The Mudcat Café TM
Thread #24089   Message #4173739
Posted By: and e
03-Jun-23 - 09:22 AM
Thread Name: Lyr ADD: Chamber Lye / John Harloson's Saltpeter
Subject: RE: Lyr ADD: Chamber Lye / John Harloson's Saltpeter
"During the latter part of the Civil War, the Confederacy was short of salt petre,
one of the most necessary ingredients of gunpowder. The following advertisement in
the Salem, Alabama Sentinel shows an original method of obtaining a supply:
"The ladies of Salem are respectfully requested to preserve their chamber lye, as it
is very needful in the cause of the Confederacy in the manufacture of nitre, a
necessary ingredient of gunpowder. Wagons with barrels will be sent to residences
daily to collect and remove the same.

"(signed) John Harrolson
"Agt. Ordnance & Minging Bureau
"C.S.A."


"The scheme was so novel that a local wit perpetrated the following:

"John Harrolson, John Harrolson, you are a funny creature,
You've given to this cruel war, a new and curious feature.
You'd have us think, while every man is bound to be a fighter,
The women, bless their pretty dears, should save their pee for nitre.

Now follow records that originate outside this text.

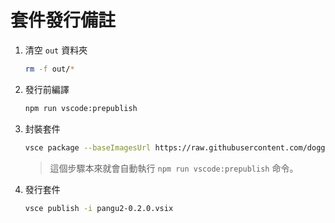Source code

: # 套件發行備註

1. 清空 `out` 資料夾

    ```sh
    rm -f out/*
    ```

2. 發行前編譯

    ```sh
    npm run vscode:prepublish
    ```

3. 封裝套件

    ```sh
    vsce package --baseImagesUrl https://raw.githubusercontent.com/doggy8088/vscode-pangu/main/
    ```

    > 這個步驟本來就會自動執行 `npm run vscode:prepublish` 命令。

4. 發行套件

    ```sh
    vsce publish -i pangu2-0.2.0.vsix
    ```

"John Harrolson, John Harrolson, where did you get the notion
To send the barrels around the town to gather up the lotion?
We thought the women's duty done in keeping house and diddling,
But now you'd set the pretty dears to patriotic piddling.

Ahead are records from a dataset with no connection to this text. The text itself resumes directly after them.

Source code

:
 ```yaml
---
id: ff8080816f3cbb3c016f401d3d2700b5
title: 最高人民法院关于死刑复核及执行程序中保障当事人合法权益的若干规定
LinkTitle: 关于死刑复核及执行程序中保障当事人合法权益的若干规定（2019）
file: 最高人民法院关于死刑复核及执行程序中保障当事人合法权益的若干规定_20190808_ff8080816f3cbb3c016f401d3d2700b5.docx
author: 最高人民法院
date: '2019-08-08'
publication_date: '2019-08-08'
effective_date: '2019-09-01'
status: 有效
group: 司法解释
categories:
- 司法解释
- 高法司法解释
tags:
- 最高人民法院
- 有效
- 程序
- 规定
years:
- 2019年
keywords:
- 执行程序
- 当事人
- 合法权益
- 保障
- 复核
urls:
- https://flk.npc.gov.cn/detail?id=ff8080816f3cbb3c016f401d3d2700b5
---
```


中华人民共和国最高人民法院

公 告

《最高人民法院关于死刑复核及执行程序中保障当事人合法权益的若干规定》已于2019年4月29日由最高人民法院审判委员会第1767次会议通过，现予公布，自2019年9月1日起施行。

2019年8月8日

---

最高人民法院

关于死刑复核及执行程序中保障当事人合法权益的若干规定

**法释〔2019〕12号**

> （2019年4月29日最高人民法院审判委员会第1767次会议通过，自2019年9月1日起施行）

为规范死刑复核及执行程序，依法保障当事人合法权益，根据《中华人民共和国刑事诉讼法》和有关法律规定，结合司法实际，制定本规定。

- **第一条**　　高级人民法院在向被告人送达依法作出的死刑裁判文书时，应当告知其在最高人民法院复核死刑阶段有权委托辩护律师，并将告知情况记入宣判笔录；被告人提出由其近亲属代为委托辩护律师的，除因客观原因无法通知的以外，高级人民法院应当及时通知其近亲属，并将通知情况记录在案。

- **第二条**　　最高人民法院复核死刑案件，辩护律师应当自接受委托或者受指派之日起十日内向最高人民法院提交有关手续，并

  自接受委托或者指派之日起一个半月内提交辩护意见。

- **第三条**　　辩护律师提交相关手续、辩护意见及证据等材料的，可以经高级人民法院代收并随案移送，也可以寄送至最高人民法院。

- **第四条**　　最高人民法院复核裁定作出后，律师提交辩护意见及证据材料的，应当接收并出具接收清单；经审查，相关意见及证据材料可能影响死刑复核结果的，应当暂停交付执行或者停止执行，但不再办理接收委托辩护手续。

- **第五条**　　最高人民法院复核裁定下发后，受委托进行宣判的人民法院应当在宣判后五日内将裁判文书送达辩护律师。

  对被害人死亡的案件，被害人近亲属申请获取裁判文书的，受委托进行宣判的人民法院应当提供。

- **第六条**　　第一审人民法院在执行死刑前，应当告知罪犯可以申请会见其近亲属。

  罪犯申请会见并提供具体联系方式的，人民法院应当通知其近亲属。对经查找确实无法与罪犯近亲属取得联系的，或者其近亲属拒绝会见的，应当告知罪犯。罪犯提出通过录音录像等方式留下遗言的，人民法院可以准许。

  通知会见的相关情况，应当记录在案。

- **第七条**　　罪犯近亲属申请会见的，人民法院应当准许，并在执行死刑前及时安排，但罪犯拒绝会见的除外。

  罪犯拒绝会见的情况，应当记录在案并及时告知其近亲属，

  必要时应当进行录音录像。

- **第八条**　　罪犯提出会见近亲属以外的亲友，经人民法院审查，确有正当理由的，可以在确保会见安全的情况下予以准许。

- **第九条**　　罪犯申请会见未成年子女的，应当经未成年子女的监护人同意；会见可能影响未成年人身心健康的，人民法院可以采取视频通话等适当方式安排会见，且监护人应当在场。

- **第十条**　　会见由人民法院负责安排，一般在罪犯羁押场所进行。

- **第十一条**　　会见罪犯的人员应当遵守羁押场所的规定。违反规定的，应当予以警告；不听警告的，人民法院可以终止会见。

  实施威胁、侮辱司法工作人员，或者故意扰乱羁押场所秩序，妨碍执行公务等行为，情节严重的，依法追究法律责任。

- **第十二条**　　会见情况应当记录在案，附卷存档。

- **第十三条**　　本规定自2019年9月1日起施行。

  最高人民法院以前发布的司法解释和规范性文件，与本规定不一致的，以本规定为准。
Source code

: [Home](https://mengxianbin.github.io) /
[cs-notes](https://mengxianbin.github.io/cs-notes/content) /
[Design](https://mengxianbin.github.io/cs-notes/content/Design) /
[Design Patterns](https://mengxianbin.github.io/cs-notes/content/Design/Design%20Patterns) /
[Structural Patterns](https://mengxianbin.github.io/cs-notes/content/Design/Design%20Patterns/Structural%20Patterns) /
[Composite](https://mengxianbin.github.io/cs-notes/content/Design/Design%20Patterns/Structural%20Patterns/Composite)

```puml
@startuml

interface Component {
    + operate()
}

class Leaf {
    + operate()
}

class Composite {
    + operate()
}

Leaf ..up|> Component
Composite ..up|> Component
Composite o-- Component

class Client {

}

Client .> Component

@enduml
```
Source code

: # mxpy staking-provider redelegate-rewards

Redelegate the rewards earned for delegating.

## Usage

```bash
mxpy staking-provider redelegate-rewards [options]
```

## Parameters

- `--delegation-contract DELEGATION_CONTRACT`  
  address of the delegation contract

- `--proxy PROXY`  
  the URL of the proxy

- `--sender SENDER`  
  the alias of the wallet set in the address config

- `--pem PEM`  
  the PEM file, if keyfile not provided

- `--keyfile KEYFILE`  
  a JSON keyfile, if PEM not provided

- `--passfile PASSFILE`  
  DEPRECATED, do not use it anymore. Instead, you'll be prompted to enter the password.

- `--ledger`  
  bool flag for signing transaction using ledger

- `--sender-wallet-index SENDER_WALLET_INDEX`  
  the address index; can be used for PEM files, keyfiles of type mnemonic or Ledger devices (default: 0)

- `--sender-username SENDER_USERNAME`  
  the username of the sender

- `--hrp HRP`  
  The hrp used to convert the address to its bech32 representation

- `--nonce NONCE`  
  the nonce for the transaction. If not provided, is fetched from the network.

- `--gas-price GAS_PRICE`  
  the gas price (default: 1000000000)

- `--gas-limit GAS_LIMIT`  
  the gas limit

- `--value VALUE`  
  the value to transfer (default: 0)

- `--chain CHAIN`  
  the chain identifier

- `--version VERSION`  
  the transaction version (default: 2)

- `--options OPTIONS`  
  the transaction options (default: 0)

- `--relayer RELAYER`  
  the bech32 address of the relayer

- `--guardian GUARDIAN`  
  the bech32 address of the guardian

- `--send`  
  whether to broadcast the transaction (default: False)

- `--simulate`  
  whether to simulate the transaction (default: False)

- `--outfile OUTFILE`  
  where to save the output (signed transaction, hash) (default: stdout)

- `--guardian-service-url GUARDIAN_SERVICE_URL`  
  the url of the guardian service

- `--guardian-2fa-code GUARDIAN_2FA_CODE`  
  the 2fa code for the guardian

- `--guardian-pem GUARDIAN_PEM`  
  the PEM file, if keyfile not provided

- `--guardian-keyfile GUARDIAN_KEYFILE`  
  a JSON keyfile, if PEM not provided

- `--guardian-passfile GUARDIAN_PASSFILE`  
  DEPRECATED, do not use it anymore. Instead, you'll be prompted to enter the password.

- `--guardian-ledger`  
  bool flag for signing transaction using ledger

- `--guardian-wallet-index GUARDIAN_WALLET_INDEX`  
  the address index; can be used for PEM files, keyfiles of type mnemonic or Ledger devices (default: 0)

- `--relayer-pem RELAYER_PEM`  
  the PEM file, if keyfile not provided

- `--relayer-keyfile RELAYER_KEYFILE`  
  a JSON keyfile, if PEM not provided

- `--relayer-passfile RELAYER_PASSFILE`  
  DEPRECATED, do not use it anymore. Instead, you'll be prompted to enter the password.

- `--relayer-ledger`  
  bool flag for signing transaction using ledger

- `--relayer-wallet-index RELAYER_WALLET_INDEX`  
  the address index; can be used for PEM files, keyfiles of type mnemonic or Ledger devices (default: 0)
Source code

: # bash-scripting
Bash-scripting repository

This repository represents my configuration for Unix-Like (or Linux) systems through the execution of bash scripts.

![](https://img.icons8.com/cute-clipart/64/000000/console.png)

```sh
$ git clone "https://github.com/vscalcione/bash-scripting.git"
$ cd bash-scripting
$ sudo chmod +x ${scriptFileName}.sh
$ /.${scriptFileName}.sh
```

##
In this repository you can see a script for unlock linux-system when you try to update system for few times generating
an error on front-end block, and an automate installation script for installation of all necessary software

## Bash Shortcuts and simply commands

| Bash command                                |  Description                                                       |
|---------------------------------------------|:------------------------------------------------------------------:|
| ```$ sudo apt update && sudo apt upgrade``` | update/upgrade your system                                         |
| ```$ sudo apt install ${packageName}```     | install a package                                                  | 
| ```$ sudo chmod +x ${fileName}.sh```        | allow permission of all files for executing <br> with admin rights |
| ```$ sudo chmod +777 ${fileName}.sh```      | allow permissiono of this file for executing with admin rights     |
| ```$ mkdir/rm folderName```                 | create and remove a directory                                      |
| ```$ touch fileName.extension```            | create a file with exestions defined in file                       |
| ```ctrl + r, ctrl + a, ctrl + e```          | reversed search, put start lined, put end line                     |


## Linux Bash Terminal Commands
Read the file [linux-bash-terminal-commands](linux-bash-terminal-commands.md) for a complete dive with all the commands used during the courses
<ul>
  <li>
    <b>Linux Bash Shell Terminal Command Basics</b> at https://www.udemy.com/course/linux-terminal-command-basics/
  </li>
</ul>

"John Harrolson, John Harrolson, do, pray, invent a neater
And somewhat less immodest way of making your saltpetre.
The things's so very queer, you know, gunpowder-like and cranky,
That when a lady jerks her brine she shoots a bloody Yankee.



"A copy of this found its way through the lines and a Vermont corporal wrote
the following which was sent back to the Rebel camp:

"John Harrolson, John Harrolson, we read in song and story,
How women's tears in all these years have sprinkled fields of glory,
But ne'er before did women help their race in deeds of slaughter,
'Till Southern beauties dried their tears and went to making water.

"No wonder, John, your boys are brave. Who wouldn't be a fighter?
If every time he shot his gun, he used his sweetheart's nitre?
And, vice versa, what could make a Yankee soldier sadder,
Than dodging bullets fired from a pretty woman's bladder?

"We've heard it said a subtle smell still lingered in the powder,
And as the smoke grew thick and the din of battle louder,
That there was found in this compound a serious objection:
The soldiers could not sniff it without causing an erection.

"'Tis clear now why desertion is so common from your ranks:
An Arctic nature's needed to withstand Dame Venus' pranks.
A Southerner can't stand the press -- when once he's had a smell.
He's got to have a piece or bust -- the peace can go to hell.


From The Canfield Collection (c1926) by an unidentified informant. It is close to the
text in Randolph "Unprintable" collection Volume 2, Blow the Candles Out, pp. 659-662.